YOUR TASK: Only one stretch of the data below is wanted: the lines starting at the one with "Bezel support allows" and ending at the one with "AmberELEC supports bezels", both included, given again exactly.

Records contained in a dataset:
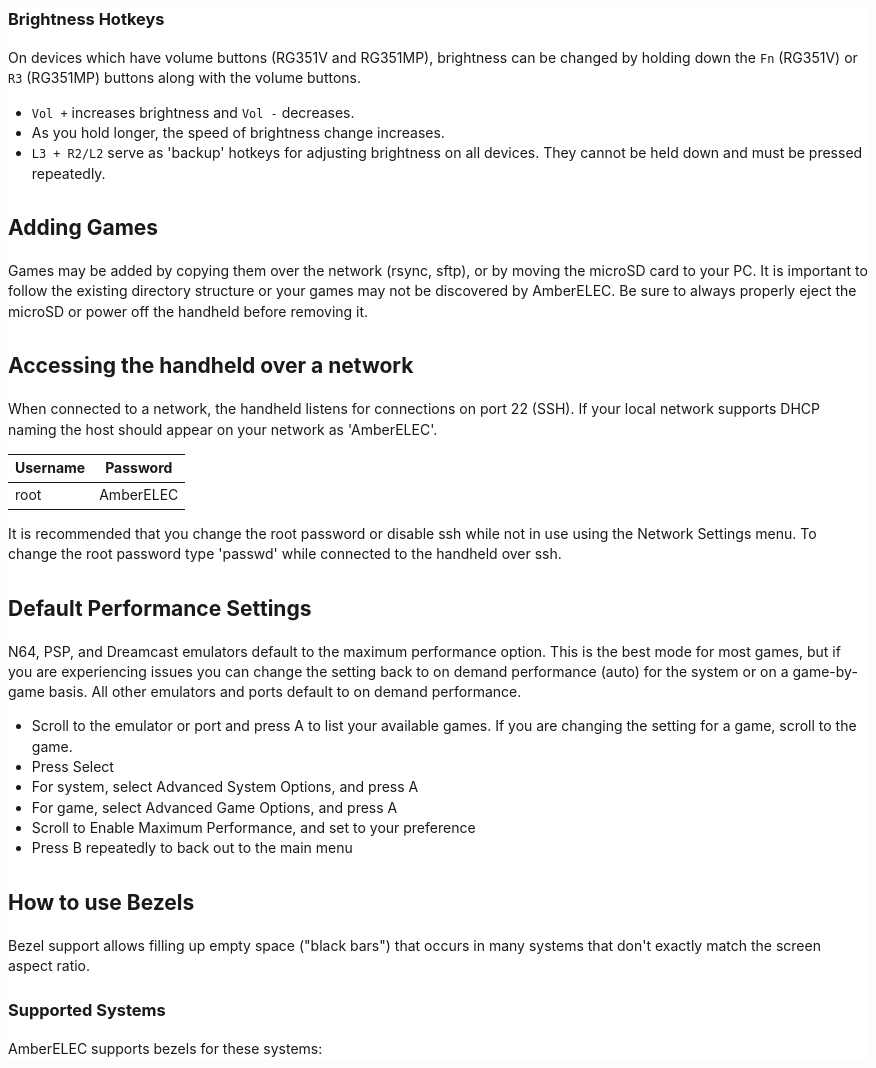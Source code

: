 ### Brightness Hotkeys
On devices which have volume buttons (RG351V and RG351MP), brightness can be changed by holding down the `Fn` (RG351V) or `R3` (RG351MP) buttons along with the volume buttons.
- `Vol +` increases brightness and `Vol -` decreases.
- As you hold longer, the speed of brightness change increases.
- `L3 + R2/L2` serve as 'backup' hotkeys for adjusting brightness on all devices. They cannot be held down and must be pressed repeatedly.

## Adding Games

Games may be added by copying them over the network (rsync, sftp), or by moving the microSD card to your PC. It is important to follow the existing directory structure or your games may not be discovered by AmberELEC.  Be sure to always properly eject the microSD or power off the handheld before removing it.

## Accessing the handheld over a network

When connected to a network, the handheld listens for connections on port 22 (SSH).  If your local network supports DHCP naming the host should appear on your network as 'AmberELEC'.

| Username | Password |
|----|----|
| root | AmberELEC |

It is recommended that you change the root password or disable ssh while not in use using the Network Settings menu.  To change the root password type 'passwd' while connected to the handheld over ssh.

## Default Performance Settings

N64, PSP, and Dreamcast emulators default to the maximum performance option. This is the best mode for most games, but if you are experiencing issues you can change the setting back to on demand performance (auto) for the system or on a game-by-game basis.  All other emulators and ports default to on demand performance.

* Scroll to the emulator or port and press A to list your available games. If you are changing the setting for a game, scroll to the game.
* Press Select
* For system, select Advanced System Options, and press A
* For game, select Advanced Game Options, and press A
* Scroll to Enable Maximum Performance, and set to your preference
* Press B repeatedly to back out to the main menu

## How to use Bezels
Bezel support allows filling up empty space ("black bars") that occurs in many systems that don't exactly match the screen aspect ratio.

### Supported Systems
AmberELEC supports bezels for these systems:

...

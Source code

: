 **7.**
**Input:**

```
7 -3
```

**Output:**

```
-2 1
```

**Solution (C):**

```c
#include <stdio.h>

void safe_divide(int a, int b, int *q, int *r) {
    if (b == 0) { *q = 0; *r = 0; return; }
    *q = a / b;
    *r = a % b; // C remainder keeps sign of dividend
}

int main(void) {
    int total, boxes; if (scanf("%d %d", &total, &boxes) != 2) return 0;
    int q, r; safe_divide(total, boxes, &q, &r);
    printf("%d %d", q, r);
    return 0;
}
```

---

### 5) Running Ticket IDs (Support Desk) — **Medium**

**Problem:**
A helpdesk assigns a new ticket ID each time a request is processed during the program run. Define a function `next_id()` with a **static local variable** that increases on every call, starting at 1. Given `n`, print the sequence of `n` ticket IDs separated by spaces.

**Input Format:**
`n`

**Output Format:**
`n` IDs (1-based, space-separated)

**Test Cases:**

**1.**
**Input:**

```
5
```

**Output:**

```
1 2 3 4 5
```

TASK RESPONSE:
Bezel support allows filling up empty space ("black bars") that occurs in many systems that don't exactly match the screen aspect ratio.

### Supported Systems
AmberELEC supports bezels for these systems:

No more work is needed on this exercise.